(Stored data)
=== Begin Enclosure ===
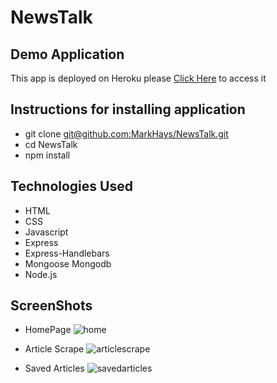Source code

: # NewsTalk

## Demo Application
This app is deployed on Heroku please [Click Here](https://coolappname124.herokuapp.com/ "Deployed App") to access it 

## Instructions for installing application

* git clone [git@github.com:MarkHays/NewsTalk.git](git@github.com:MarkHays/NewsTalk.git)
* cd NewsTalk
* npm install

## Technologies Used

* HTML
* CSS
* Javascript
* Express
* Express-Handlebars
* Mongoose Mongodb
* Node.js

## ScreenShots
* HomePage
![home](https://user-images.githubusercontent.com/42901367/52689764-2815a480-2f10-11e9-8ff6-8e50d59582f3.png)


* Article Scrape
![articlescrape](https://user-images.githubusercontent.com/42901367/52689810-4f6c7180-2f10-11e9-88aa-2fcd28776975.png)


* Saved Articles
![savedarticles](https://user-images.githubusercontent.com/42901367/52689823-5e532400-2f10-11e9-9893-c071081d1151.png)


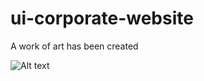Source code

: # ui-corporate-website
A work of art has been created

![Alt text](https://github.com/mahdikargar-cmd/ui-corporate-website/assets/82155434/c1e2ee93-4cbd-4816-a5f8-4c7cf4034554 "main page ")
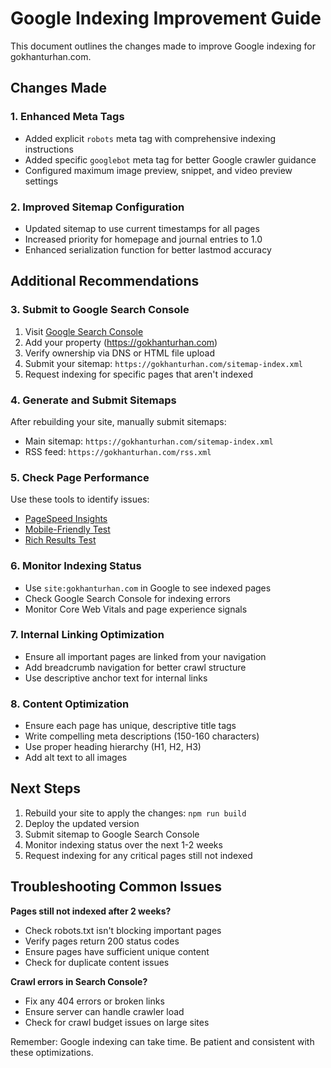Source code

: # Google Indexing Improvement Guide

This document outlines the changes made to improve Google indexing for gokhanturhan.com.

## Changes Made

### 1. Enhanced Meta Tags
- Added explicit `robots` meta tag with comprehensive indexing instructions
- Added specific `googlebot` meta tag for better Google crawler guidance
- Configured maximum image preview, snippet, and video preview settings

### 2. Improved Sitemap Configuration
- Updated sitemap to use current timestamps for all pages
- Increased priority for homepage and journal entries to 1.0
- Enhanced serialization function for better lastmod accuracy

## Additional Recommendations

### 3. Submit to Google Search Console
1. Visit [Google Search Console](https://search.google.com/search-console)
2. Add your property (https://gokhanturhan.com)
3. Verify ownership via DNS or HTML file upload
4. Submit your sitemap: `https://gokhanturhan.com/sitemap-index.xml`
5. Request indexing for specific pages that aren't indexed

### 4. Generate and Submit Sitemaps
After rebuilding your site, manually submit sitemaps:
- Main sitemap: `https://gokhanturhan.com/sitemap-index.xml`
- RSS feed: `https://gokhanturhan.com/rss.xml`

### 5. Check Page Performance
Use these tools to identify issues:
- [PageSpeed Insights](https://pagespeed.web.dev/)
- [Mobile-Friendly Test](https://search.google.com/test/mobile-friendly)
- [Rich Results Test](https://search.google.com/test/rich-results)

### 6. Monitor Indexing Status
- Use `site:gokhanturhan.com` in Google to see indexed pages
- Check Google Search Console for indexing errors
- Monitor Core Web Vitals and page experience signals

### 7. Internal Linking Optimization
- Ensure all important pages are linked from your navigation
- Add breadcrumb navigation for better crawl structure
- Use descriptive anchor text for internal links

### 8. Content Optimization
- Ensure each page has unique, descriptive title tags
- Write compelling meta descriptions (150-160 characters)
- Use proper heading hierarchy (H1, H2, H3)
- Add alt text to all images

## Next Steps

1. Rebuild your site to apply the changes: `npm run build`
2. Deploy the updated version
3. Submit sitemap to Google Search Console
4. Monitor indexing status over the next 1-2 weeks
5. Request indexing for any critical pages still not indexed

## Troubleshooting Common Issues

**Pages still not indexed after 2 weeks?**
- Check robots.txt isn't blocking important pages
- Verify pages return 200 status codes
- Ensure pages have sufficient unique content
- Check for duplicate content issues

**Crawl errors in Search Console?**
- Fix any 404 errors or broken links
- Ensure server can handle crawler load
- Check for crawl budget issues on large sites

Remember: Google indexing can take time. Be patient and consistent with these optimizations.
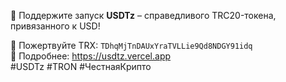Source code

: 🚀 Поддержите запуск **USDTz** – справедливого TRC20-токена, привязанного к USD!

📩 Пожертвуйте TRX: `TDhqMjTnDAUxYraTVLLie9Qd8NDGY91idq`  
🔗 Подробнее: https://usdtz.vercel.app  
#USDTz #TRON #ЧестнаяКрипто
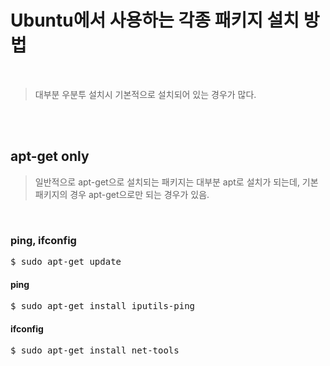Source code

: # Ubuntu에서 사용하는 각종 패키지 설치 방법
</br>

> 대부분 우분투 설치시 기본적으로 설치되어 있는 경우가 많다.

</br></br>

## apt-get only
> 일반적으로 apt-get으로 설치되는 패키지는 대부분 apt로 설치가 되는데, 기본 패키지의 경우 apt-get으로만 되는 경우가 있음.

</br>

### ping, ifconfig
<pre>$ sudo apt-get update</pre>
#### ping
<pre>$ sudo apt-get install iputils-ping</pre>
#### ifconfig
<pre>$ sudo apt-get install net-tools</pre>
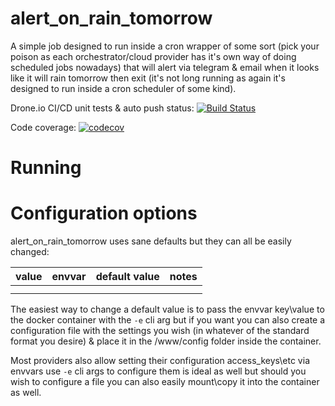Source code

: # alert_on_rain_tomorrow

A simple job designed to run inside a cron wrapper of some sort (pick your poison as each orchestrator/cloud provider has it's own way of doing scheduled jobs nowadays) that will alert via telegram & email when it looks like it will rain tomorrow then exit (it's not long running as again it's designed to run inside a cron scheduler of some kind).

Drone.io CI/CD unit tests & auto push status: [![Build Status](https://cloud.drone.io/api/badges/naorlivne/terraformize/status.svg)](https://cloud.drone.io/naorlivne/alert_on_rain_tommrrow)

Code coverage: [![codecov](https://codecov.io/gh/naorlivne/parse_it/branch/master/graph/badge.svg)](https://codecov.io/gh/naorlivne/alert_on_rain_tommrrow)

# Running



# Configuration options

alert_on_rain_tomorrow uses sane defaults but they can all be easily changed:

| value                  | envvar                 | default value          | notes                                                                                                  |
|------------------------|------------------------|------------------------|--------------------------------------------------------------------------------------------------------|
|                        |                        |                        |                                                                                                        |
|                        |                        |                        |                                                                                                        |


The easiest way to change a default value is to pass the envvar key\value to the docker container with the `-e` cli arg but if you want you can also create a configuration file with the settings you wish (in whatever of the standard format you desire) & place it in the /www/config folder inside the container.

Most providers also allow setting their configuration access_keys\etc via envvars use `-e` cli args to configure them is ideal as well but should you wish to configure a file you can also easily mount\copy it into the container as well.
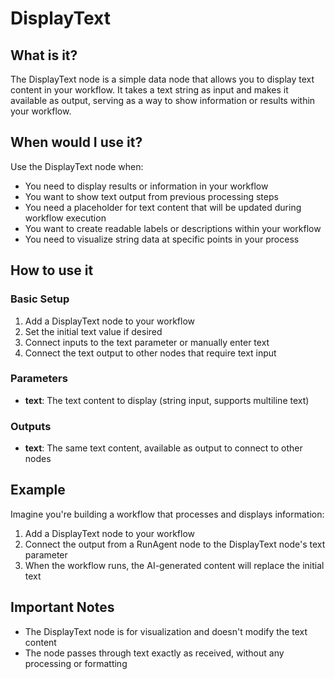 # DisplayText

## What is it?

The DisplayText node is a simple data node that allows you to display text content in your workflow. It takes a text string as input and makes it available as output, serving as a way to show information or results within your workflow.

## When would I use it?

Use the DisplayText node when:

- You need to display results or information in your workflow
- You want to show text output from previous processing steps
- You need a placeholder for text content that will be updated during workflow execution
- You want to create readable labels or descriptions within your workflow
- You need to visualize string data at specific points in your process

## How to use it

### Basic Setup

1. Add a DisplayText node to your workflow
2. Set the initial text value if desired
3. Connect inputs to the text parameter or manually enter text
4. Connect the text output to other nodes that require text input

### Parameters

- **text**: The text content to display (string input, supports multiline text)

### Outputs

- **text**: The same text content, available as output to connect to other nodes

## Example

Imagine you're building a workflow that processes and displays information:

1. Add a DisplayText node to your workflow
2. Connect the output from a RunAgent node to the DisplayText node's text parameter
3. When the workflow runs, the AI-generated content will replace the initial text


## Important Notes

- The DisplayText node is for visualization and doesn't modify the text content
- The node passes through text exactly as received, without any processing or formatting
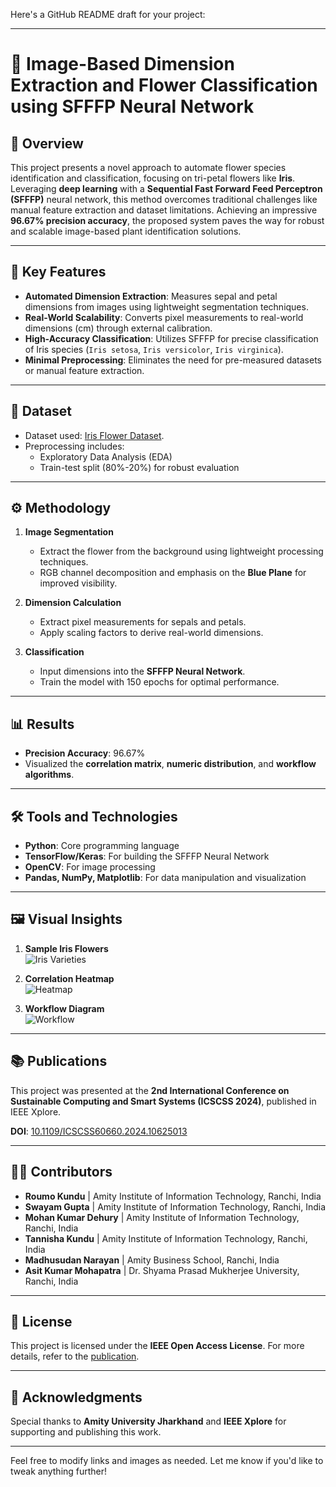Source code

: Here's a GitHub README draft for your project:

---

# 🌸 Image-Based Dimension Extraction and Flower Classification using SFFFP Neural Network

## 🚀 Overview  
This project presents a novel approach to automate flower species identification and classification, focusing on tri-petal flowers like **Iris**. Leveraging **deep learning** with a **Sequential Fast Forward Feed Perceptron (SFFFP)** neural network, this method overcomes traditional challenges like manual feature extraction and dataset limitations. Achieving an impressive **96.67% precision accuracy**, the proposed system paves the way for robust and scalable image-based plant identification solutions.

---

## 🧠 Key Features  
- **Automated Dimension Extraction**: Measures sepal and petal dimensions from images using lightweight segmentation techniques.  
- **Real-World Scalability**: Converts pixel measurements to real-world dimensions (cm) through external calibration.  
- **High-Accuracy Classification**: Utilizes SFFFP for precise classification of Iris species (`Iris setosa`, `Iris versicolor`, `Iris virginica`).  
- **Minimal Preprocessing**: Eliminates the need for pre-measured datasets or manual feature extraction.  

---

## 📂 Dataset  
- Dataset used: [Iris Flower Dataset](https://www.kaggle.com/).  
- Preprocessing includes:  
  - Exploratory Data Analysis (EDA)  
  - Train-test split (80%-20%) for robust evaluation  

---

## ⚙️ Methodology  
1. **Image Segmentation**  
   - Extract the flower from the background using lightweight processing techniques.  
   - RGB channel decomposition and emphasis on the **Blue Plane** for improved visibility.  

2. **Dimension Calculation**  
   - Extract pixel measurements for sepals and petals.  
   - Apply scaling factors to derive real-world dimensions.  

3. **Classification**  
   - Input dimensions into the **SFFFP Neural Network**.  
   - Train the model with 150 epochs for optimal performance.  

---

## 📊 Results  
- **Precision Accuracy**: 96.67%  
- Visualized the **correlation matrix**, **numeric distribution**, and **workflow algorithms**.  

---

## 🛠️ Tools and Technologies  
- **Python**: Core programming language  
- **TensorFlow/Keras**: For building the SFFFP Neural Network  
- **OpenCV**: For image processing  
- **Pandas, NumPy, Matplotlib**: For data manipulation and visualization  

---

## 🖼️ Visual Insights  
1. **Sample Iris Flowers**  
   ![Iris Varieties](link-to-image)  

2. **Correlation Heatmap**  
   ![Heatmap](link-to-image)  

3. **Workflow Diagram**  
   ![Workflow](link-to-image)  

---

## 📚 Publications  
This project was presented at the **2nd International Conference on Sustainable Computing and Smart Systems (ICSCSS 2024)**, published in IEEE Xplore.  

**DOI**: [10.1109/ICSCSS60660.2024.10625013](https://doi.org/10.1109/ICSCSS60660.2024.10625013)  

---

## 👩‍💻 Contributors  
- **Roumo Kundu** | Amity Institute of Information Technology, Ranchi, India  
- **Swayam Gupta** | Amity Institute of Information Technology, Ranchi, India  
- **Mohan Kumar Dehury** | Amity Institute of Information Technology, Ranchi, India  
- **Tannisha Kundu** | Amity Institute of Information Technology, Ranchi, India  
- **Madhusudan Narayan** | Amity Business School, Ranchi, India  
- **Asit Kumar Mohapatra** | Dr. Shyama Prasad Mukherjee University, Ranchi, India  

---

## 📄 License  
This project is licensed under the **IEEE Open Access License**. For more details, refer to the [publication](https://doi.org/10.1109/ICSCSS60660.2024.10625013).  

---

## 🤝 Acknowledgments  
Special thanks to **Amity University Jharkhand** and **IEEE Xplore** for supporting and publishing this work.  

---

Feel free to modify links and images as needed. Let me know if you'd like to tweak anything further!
=== End Enclosure ===
● EXERCISE REQUIREMENTS
In the data above, please extract the lines from the first one through the line with "3. Verify ownership", exactly, and keep pictures out.

● SOLVED EXERCISE
Source code

: # NewsTalk

## Demo Application
This app is deployed on Heroku please [Click Here](https://coolappname124.herokuapp.com/ "Deployed App") to access it 

## Instructions for installing application

* git clone [git@github.com:MarkHays/NewsTalk.git](git@github.com:MarkHays/NewsTalk.git)
* cd NewsTalk
* npm install

## Technologies Used

* HTML
* CSS
* Javascript
* Express
* Express-Handlebars
* Mongoose Mongodb
* Node.js

## ScreenShots
* HomePage
![home](https://user-images.githubusercontent.com/42901367/52689764-2815a480-2f10-11e9-8ff6-8e50d59582f3.png)


* Article Scrape
![articlescrape](https://user-images.githubusercontent.com/42901367/52689810-4f6c7180-2f10-11e9-88aa-2fcd28776975.png)


* Saved Articles
![savedarticles](https://user-images.githubusercontent.com/42901367/52689823-5e532400-2f10-11e9-9893-c071081d1151.png)


Source code

: # ui-corporate-website
A work of art has been created

![Alt text](https://github.com/mahdikargar-cmd/ui-corporate-website/assets/82155434/c1e2ee93-4cbd-4816-a5f8-4c7cf4034554 "main page ")
Source code

: # Google Indexing Improvement Guide

This document outlines the changes made to improve Google indexing for gokhanturhan.com.

## Changes Made

### 1. Enhanced Meta Tags
- Added explicit `robots` meta tag with comprehensive indexing instructions
- Added specific `googlebot` meta tag for better Google crawler guidance
- Configured maximum image preview, snippet, and video preview settings

### 2. Improved Sitemap Configuration
- Updated sitemap to use current timestamps for all pages
- Increased priority for homepage and journal entries to 1.0
- Enhanced serialization function for better lastmod accuracy

## Additional Recommendations

### 3. Submit to Google Search Console
1. Visit [Google Search Console](https://search.google.com/search-console)
2. Add your property (https://gokhanturhan.com)
3. Verify ownership via DNS or HTML file upload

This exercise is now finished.